### Given data
::::::

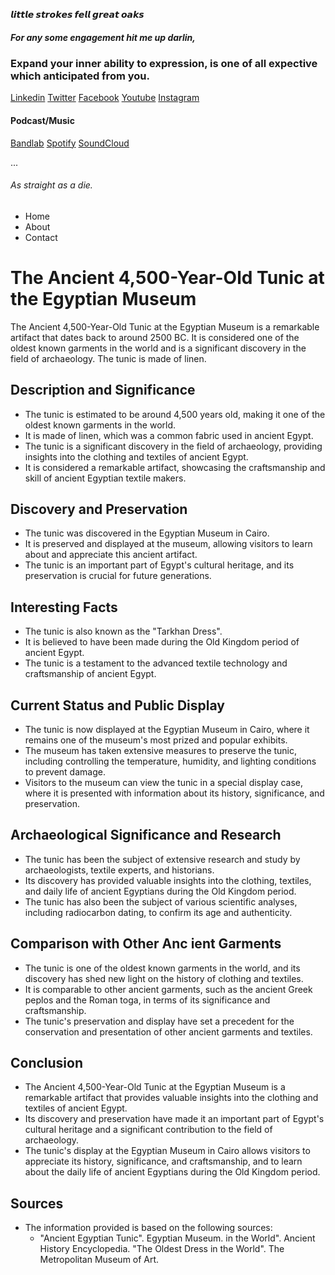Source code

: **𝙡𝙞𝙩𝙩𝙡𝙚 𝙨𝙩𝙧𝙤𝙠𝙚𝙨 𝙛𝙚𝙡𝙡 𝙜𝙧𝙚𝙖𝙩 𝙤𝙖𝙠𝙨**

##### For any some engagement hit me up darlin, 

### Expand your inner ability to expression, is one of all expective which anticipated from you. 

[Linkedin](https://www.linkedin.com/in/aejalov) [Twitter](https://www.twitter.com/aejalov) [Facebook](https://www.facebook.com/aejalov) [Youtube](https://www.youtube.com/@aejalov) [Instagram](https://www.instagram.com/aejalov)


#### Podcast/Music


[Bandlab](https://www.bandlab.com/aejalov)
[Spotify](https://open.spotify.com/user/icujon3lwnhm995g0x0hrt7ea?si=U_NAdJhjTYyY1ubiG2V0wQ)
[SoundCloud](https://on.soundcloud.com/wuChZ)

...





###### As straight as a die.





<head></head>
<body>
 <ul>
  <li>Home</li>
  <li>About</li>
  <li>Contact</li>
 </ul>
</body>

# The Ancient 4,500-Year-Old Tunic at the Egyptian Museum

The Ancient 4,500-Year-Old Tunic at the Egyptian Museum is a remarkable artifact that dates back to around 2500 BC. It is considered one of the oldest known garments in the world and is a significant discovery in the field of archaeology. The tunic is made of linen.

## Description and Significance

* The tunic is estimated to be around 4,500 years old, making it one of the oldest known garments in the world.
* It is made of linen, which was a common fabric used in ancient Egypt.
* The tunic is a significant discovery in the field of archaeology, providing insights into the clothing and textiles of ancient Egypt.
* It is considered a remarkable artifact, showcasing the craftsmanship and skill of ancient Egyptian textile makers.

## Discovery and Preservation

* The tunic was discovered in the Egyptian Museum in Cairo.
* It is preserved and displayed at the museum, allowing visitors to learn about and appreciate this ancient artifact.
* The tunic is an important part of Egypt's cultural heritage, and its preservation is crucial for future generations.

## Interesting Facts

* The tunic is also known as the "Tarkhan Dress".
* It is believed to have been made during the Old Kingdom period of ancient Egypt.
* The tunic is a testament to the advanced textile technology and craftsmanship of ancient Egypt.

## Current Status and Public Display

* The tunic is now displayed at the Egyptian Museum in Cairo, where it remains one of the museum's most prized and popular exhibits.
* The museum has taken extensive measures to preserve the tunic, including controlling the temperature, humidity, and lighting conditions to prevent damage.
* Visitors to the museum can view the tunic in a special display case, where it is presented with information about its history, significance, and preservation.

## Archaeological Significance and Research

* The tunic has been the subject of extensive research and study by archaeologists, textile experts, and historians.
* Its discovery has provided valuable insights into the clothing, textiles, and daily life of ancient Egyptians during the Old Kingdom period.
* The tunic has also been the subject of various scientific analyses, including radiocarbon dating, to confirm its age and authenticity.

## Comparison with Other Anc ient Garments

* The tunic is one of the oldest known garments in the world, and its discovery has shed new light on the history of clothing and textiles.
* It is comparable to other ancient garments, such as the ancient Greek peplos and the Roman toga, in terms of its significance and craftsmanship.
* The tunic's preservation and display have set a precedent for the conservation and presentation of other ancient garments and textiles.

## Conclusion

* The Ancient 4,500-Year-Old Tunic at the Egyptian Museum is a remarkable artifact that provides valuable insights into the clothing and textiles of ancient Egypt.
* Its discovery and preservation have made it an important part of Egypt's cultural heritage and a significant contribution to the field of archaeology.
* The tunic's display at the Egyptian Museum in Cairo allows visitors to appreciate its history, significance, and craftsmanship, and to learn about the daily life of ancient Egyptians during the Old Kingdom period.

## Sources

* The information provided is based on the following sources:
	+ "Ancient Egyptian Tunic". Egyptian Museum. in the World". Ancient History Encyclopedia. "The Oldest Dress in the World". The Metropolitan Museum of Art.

::::::

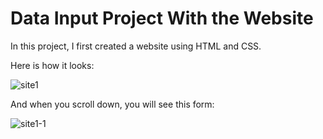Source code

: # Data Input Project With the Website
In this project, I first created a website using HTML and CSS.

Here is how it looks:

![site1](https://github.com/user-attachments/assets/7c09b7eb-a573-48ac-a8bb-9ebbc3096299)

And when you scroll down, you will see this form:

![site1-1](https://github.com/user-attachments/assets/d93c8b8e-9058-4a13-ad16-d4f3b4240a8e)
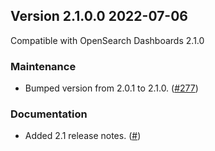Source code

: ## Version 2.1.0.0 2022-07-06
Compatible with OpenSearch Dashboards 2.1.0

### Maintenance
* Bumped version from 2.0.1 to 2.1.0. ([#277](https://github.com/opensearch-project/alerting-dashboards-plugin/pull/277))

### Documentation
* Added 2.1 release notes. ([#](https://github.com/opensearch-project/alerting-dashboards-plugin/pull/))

::::::

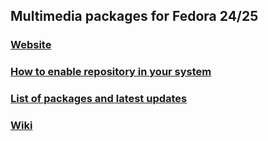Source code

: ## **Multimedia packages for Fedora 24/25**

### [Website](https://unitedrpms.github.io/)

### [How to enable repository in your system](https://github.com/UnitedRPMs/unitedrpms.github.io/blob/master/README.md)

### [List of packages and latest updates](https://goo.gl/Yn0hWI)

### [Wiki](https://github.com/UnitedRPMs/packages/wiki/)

::::::

### Your goal
Print exactly the lines above from the one with "## Conclusion" to the one with "Museum of Art.", including both.

### Exercise result
## Conclusion

* The Ancient 4,500-Year-Old Tunic at the Egyptian Museum is a remarkable artifact that provides valuable insights into the clothing and textiles of ancient Egypt.
* Its discovery and preservation have made it an important part of Egypt's cultural heritage and a significant contribution to the field of archaeology.
* The tunic's display at the Egyptian Museum in Cairo allows visitors to appreciate its history, significance, and craftsmanship, and to learn about the daily life of ancient Egyptians during the Old Kingdom period.

## Sources

* The information provided is based on the following sources:
	+ "Ancient Egyptian Tunic". Egyptian Museum. in the World". Ancient History Encyclopedia. "The Oldest Dress in the World". The Metropolitan Museum of Art.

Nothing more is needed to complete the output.